R:integrating and analysis single-cell datasets

Introduction

In this notebook I will go over several integration techniques for single-cell -omics data. These techniques are suitable for a variety of purposes, such as batch correction, cross-species analysis, and multi-modal analysis. Here are some brief explanations of the methods that I will be covering.

  • SCTransform
    • A normalization technique that uses regularized negative binomial regression to construct a corrected counts matrix whereby technical variation has been removed.
  • Harmony
    • Constructs a shared embedding across datasets using an iterative approach in which cells are grouped using soft k-means clustering, and cluster centroids are computed in order to apply dataset correction factors to each cluster.
  • Liger
    • Uses integrative Non-negative Matrix Factorization (i-NMF) to simultaneously integrate datasets and construct a low-dimensional data space. Additionally the Liger package offers factor specific marker gene analysis.
  • Batchelor
    • Uses a mutual-nearest-neighbors approach to apply dataset specific corrections to a low-dimensional data space such as PCA.
  • BBKNN
    • Similar to Harmony and Batchelor, Batch-balanced k-nearest neighbors (BBKNN) algorithm also applies dataset specific corrections to a low-dimensional data space such as PCA.

Load dataset

Before we do anything, we need to load our dataset. I am going to load the outputs of cellranger count rather than cellranger aggr, and combine into one Seurat object. We will then inspect quality metrics and filter out low-quality cells.

library(Seurat)
library(tidyverse)

in_data_dir <- "/home/sam/AD_NucSeq_2019/cellranger_count_pre-mrna/"
fig_dir <- "/home/sam/AD_NucSeq_2019/batch_correction/liger/non-aggregated/figures/"
out_data_dir <- "/home/sam/AD_NucSeq_2019/batch_correction/liger/non-aggregated/data/"
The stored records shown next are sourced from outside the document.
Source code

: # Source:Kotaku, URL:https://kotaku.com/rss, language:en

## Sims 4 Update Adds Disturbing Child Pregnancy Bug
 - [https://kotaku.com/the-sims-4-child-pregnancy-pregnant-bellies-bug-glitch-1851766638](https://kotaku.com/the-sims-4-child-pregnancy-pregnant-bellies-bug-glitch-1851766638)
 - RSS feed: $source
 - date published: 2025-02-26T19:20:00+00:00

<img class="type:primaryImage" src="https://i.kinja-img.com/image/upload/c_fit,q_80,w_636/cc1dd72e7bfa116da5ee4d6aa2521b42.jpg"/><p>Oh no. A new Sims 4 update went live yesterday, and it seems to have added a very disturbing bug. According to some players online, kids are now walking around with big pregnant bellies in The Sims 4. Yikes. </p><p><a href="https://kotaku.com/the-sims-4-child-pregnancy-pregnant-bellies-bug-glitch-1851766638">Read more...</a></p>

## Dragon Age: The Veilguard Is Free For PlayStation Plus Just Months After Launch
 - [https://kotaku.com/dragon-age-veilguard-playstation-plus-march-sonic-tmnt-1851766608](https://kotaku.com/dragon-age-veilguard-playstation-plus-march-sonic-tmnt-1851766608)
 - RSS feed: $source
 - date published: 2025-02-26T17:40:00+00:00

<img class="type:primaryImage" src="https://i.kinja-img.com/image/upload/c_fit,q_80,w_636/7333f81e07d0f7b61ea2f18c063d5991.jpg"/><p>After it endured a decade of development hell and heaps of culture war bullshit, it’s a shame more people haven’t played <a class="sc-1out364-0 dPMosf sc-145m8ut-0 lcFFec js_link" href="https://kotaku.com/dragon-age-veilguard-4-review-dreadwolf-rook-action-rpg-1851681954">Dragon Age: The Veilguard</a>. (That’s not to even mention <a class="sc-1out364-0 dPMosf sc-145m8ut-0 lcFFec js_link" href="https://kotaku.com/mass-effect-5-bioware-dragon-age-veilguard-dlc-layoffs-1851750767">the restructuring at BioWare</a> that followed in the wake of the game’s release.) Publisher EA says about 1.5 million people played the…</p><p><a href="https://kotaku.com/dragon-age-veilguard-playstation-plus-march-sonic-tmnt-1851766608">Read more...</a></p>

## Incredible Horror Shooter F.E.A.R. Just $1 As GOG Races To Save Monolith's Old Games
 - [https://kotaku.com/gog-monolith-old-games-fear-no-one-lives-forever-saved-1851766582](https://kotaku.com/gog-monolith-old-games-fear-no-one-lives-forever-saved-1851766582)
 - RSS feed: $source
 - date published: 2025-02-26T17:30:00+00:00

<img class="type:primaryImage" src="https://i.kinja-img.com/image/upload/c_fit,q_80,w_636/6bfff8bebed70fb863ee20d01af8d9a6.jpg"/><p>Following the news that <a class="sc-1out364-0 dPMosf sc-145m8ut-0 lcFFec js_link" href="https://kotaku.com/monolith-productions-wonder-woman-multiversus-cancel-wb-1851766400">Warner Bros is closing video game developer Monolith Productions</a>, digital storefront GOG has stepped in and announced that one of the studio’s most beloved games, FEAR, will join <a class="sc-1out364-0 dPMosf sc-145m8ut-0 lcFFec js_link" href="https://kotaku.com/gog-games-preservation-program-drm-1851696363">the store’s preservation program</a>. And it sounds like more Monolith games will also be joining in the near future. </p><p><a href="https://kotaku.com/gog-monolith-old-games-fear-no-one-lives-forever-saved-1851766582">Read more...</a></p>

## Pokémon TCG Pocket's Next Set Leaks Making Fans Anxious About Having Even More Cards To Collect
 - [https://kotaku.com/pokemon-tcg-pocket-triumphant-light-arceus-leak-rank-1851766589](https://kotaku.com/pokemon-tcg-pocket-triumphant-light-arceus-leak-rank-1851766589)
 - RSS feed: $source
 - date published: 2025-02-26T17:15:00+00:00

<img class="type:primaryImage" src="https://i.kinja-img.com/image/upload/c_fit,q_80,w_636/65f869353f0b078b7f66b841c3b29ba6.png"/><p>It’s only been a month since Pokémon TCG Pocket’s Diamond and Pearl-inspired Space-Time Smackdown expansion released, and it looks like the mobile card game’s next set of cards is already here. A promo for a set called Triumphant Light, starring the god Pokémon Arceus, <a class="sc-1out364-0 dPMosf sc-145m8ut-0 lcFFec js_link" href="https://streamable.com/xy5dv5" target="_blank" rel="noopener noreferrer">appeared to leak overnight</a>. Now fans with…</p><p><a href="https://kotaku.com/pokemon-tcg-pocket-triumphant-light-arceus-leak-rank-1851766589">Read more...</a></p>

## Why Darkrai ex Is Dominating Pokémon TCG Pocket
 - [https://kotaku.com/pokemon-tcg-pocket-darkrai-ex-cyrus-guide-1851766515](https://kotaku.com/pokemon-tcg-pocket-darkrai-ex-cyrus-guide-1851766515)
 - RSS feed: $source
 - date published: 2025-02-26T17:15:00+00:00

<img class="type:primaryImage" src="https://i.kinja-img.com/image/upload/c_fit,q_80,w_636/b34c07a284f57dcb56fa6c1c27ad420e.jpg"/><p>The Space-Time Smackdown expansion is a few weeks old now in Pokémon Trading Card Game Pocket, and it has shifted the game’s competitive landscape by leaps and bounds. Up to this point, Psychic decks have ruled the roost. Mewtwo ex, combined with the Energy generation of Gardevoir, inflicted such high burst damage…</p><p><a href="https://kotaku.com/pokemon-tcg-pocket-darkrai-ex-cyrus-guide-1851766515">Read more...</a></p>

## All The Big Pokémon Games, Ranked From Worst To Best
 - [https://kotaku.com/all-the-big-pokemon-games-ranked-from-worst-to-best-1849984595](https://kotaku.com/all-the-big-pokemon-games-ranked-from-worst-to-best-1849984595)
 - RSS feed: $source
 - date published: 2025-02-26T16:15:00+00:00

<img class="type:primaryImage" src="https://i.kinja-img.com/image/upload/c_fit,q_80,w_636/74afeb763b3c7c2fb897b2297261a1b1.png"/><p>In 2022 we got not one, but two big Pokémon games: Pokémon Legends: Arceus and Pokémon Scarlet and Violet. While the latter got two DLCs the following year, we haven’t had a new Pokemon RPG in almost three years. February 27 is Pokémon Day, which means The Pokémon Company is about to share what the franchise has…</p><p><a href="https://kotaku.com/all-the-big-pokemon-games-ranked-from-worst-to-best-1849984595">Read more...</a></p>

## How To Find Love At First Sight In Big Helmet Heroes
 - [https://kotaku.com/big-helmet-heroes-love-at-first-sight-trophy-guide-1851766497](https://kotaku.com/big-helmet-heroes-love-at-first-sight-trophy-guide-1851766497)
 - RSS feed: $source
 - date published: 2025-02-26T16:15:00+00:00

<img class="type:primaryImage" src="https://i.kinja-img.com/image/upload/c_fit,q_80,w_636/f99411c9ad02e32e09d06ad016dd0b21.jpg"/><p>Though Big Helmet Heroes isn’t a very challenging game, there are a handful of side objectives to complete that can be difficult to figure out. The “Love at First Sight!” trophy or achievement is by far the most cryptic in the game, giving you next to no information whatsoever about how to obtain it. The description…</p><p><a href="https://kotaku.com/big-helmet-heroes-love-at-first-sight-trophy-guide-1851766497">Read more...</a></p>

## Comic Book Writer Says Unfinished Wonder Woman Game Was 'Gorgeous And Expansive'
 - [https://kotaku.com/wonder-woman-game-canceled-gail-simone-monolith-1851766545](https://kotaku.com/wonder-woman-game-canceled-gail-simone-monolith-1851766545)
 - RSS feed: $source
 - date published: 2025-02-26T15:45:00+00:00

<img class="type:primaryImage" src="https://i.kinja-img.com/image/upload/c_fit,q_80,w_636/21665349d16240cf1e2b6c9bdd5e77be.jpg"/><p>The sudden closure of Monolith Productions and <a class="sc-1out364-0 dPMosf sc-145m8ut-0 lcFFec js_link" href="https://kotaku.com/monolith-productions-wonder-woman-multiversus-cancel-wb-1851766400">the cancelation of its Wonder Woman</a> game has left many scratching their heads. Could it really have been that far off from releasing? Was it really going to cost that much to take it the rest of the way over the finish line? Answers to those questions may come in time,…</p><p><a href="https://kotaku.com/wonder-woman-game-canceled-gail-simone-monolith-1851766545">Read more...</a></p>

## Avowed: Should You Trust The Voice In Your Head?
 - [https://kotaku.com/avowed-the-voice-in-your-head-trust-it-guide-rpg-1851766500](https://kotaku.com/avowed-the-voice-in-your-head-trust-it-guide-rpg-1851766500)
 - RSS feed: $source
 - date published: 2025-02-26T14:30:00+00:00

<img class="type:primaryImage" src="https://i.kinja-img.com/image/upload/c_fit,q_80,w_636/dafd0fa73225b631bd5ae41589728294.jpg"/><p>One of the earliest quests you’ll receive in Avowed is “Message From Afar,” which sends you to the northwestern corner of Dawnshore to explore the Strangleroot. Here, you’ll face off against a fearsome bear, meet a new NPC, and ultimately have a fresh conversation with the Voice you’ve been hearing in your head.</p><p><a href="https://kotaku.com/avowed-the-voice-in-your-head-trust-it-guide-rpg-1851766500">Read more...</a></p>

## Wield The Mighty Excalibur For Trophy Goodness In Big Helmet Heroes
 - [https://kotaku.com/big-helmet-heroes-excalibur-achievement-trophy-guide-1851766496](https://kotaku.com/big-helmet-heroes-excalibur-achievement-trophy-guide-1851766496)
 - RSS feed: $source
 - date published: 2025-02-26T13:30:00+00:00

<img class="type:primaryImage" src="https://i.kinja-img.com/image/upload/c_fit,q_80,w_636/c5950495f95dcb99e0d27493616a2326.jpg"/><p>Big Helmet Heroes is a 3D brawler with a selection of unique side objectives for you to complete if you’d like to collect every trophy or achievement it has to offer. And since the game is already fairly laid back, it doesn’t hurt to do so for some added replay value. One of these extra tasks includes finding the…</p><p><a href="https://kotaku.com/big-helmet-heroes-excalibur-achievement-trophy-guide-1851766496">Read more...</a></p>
samples <- dir(in_data_dir)

# create seurat object:
seurat_list <- lapply(samples, function(sample){
  cur_data <- Read10X(paste0(in_data_dir,sample,'/outs/filtered_feature_bc_matrix/'))
  cur_seurat <- CreateSeuratObject(
    counts = cur_data,
    min.cells=3,
    min.features=200,
    project='AD2020'
  )
  cur_seurat$SampleID <- sample
  return(cur_seurat)
})

# merge seurat object
seurat_obj <- merge(x=seurat_list[[1]], y=seurat_list[2:length(seurat_list)])

# clean up
rm(seurat_list)
gc()

# add metadata
sample_metadata <- read.csv(file = "/home/sam/AD_NucSeq_2019/batch_correction/liger/non-aggregated/data/metaData_snRNAseq_fix.csv")
rownames(sample_metadata) <- sample_metadata$Sample.ID
cell_metadata <- sample_metadata[seurat_obj$SampleID,]
for(meta in names(cell_metadata)){
  seurat_obj[[meta]] <- cell_metadata[[meta]]
}

Plotting settings:

library(cowplot)
theme_set(theme_cowplot())
library(RColorBrewer)
library(viridis)

umap_theme <- theme(
  axis.line=element_blank(),
  axis.text.x=element_blank(),
  axis.text.y=element_blank(),
  axis.ticks=element_blank(),
  axis.title.x=element_blank(),
  axis.title.y=element_blank(),
  panel.background=element_blank(),
  panel.border=element_blank(),
  panel.grid.major=element_blank(),
  panel.grid.minor=element_blank(),
  plot.background=element_blank()
)

Check quality metrics and remove low-quality cells

Next, we inspect cell quality metrics such as the percentage of reads mapping to mitochondrial genes, the number of genes detected, and the total number of UMIs detected. Low quality cells are removed based on these criteria. Here you have some freedom to be strict or loose with your filtering criteria, and you have to be careful at this step since these criteria are highly dependent on your particular experiment, which is why we always inspect these distributions before deciding on quality cutoffs.

seurat_obj[["percent.mt"]] <- PercentageFeatureSet(object = seurat_obj, pattern = "^MT-")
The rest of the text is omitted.